## Brief
Below are entries. Pull out all lines containing "closure".

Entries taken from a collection
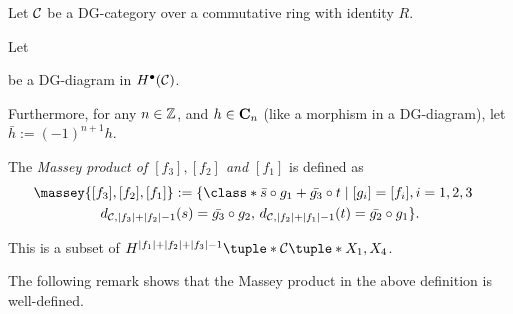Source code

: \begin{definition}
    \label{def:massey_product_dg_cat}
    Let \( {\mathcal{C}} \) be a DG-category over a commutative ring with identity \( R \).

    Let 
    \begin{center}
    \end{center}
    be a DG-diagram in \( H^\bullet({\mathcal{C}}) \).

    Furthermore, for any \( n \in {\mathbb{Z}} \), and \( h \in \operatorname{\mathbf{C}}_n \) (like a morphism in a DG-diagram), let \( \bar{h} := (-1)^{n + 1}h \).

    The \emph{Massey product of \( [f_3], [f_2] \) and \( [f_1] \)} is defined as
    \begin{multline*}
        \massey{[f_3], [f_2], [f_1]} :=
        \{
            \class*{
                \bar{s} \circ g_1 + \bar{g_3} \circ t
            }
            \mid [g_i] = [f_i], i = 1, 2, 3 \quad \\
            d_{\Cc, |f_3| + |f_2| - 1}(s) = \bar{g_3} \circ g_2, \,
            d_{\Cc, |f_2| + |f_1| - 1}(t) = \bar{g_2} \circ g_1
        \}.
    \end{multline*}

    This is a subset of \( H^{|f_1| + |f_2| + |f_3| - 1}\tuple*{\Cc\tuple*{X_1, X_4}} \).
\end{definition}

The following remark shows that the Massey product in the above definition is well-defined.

...

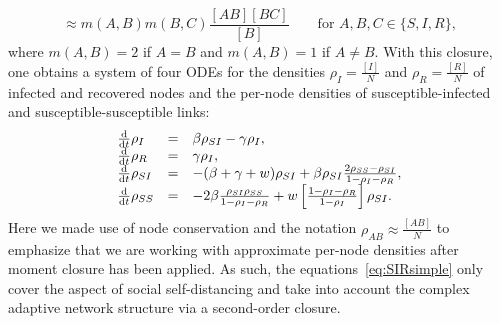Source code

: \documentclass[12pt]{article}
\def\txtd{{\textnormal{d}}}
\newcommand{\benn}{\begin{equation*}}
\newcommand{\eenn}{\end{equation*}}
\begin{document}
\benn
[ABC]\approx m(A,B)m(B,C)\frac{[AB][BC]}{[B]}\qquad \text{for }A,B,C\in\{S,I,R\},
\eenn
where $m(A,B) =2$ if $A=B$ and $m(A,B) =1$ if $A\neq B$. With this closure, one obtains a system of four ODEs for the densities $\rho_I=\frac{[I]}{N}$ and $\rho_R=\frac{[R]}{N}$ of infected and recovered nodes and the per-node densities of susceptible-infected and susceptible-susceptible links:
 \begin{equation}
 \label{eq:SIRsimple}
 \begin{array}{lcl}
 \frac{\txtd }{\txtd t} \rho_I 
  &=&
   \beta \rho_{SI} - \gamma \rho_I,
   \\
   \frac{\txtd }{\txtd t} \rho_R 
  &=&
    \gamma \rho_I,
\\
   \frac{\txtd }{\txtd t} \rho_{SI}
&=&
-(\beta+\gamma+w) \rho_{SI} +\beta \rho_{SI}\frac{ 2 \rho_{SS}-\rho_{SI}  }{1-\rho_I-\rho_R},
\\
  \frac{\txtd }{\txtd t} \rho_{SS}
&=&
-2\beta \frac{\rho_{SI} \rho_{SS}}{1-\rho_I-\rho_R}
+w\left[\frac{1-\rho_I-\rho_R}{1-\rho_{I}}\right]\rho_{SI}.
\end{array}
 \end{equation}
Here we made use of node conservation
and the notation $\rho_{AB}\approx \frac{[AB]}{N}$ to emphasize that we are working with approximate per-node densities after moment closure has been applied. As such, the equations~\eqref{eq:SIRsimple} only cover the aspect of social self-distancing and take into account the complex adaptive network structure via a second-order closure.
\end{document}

==

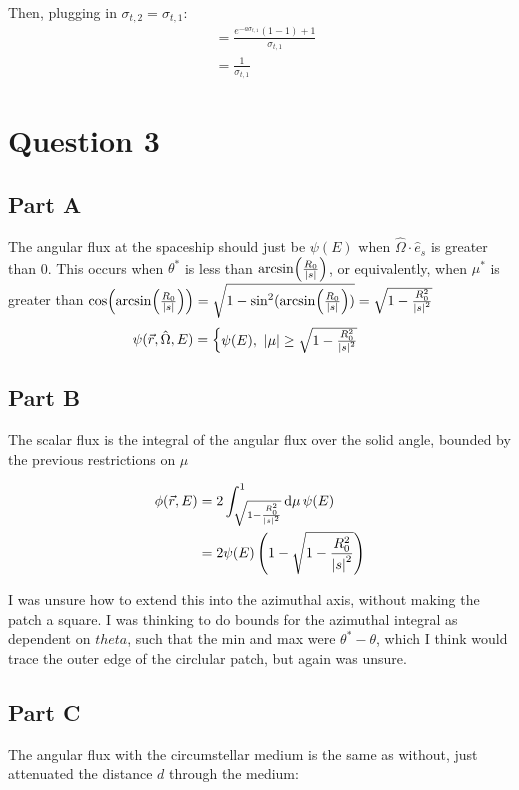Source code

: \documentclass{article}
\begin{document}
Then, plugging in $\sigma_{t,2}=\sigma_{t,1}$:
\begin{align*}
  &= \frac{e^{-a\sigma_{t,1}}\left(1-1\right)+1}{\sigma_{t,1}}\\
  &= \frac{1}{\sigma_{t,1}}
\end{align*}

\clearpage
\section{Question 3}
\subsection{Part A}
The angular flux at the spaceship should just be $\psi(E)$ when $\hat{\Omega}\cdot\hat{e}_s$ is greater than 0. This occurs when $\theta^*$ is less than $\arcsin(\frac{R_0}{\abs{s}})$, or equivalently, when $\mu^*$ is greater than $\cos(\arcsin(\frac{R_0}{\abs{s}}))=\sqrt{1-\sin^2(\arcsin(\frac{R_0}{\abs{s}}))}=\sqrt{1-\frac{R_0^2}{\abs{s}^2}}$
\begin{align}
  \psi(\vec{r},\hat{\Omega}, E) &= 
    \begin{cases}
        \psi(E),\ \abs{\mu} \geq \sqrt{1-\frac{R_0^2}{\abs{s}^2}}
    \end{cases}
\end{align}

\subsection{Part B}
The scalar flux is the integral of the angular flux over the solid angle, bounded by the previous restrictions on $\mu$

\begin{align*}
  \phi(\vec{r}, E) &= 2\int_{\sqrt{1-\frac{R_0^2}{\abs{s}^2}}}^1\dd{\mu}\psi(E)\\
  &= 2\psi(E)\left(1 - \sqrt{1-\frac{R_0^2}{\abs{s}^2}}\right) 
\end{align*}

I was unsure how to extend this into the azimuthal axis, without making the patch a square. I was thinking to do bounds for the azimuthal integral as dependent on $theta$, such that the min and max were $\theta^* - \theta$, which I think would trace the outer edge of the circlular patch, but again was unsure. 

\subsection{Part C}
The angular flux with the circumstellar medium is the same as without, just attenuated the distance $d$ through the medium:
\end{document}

## Response
where $m(A,B) =2$ if $A=B$ and $m(A,B) =1$ if $A\neq B$. With this closure, one obtains a system of four ODEs for the densities $\rho_I=\frac{[I]}{N}$ and $\rho_R=\frac{[R]}{N}$ of infected and recovered nodes and the per-node densities of susceptible-infected and susceptible-susceptible links:
and the notation $\rho_{AB}\approx \frac{[AB]}{N}$ to emphasize that we are working with approximate per-node densities after moment closure has been applied. As such, the equations~\eqref{eq:SIRsimple} only cover the aspect of social self-distancing and take into account the complex adaptive network structure via a second-order closure.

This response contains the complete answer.